A single stretch of the material below is to be transcribed exactly, starting at the line with "Crab is mostly" and ending after the line with "Crab (if option".

[Dataset records]

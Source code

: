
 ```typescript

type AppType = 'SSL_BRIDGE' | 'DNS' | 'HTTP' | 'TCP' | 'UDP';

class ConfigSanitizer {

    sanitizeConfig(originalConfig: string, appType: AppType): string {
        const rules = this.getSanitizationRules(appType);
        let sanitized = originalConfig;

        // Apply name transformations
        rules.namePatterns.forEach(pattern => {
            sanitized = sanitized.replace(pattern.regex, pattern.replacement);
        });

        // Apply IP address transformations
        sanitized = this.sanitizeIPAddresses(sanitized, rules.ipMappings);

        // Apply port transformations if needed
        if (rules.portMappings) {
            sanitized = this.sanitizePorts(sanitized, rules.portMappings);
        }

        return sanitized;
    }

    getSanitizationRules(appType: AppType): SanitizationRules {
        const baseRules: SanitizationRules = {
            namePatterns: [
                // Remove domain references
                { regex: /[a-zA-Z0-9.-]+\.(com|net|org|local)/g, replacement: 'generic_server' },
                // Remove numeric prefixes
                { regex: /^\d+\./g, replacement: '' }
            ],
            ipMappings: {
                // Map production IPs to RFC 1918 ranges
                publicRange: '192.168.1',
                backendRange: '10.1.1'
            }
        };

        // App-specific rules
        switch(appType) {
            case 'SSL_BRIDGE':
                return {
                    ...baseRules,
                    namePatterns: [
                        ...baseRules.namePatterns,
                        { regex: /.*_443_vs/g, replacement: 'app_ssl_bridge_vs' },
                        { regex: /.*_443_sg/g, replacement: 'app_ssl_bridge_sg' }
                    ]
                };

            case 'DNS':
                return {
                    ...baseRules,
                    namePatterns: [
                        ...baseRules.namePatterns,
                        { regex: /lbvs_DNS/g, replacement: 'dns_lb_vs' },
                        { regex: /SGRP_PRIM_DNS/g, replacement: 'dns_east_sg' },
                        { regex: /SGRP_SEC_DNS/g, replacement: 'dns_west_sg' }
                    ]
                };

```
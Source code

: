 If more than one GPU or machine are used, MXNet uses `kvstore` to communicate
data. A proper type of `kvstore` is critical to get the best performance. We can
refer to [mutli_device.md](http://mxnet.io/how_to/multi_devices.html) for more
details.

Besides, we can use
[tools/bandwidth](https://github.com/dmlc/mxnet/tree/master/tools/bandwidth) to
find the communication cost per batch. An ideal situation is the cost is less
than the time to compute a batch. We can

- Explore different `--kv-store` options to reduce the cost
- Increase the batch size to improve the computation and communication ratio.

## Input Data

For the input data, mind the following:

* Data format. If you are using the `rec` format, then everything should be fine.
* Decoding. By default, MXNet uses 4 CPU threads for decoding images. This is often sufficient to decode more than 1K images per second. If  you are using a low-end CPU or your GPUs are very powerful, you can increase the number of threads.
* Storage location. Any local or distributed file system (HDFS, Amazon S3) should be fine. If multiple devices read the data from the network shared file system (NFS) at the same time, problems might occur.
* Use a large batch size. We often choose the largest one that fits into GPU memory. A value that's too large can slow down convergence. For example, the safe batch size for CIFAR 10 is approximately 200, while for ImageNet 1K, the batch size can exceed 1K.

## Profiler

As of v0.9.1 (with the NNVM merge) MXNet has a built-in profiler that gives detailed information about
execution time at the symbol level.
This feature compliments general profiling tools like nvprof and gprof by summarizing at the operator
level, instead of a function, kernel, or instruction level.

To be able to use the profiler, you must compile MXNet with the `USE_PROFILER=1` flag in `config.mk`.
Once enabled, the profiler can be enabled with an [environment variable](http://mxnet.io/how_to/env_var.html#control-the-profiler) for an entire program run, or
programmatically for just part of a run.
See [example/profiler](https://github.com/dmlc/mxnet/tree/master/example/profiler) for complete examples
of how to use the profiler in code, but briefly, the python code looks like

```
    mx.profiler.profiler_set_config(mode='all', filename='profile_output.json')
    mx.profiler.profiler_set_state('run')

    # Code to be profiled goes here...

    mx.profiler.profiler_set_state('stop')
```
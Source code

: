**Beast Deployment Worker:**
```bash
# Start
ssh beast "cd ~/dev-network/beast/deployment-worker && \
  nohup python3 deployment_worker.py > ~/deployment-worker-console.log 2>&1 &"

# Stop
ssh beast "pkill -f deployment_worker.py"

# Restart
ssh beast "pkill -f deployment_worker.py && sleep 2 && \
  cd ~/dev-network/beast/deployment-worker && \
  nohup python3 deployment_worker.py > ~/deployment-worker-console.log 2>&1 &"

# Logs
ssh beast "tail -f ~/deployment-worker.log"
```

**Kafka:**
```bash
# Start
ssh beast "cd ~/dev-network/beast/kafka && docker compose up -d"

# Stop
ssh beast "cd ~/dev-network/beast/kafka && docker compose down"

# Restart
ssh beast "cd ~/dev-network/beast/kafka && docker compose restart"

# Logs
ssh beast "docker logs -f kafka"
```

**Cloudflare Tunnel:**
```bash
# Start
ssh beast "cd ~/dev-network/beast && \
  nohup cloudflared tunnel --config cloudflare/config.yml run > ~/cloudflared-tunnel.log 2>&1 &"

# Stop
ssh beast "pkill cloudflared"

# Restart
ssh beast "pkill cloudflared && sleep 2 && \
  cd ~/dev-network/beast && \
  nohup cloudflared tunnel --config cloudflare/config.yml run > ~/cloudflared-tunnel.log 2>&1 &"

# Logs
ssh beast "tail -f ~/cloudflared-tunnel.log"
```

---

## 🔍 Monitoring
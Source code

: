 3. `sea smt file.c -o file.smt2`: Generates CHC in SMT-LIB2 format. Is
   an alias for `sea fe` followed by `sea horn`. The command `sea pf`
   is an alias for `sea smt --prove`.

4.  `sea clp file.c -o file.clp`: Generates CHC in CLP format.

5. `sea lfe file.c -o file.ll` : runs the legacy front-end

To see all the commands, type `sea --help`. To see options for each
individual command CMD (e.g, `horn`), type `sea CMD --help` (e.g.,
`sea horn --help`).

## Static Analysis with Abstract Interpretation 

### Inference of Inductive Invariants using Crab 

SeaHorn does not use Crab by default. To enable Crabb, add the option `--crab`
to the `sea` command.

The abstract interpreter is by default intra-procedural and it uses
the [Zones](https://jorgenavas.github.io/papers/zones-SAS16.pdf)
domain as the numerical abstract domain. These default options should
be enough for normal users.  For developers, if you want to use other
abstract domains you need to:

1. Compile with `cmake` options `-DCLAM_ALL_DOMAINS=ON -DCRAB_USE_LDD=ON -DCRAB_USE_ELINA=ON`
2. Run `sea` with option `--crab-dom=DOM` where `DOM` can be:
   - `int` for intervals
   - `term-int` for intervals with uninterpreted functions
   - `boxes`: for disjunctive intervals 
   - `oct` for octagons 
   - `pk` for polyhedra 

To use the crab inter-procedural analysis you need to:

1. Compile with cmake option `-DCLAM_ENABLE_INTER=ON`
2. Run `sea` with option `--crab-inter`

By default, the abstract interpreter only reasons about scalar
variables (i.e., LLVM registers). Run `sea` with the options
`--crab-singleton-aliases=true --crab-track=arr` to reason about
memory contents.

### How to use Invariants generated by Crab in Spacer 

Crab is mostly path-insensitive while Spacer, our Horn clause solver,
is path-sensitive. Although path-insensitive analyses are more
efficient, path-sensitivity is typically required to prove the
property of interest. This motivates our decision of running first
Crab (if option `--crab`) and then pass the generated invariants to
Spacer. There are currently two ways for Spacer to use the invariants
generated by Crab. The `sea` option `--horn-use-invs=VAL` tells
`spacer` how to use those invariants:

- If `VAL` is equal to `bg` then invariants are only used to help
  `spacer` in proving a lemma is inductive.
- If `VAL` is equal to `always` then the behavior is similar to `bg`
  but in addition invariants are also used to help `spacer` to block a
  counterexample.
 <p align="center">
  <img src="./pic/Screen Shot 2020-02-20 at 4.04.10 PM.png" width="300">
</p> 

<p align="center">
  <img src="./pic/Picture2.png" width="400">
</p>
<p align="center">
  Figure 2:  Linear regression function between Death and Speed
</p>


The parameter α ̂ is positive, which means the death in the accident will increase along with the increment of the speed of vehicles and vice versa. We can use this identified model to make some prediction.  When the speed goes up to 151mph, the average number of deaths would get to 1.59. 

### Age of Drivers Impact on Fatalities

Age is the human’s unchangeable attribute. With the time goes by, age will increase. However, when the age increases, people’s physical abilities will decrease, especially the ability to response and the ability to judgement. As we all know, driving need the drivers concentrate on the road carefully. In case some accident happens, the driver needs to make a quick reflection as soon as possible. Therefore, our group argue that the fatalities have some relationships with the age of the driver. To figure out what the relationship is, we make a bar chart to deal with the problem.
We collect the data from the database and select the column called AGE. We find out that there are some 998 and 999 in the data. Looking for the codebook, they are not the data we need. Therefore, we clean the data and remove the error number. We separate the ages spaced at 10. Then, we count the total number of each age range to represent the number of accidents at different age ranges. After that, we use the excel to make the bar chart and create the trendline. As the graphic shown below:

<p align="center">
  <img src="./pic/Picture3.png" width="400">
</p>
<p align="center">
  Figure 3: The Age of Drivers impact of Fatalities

[/Dataset records]

* **Response to this task**:
Crab is mostly path-insensitive while Spacer, our Horn clause solver,
is path-sensitive. Although path-insensitive analyses are more
efficient, path-sensitivity is typically required to prove the
property of interest. This motivates our decision of running first
Crab (if option `--crab`) and then pass the generated invariants to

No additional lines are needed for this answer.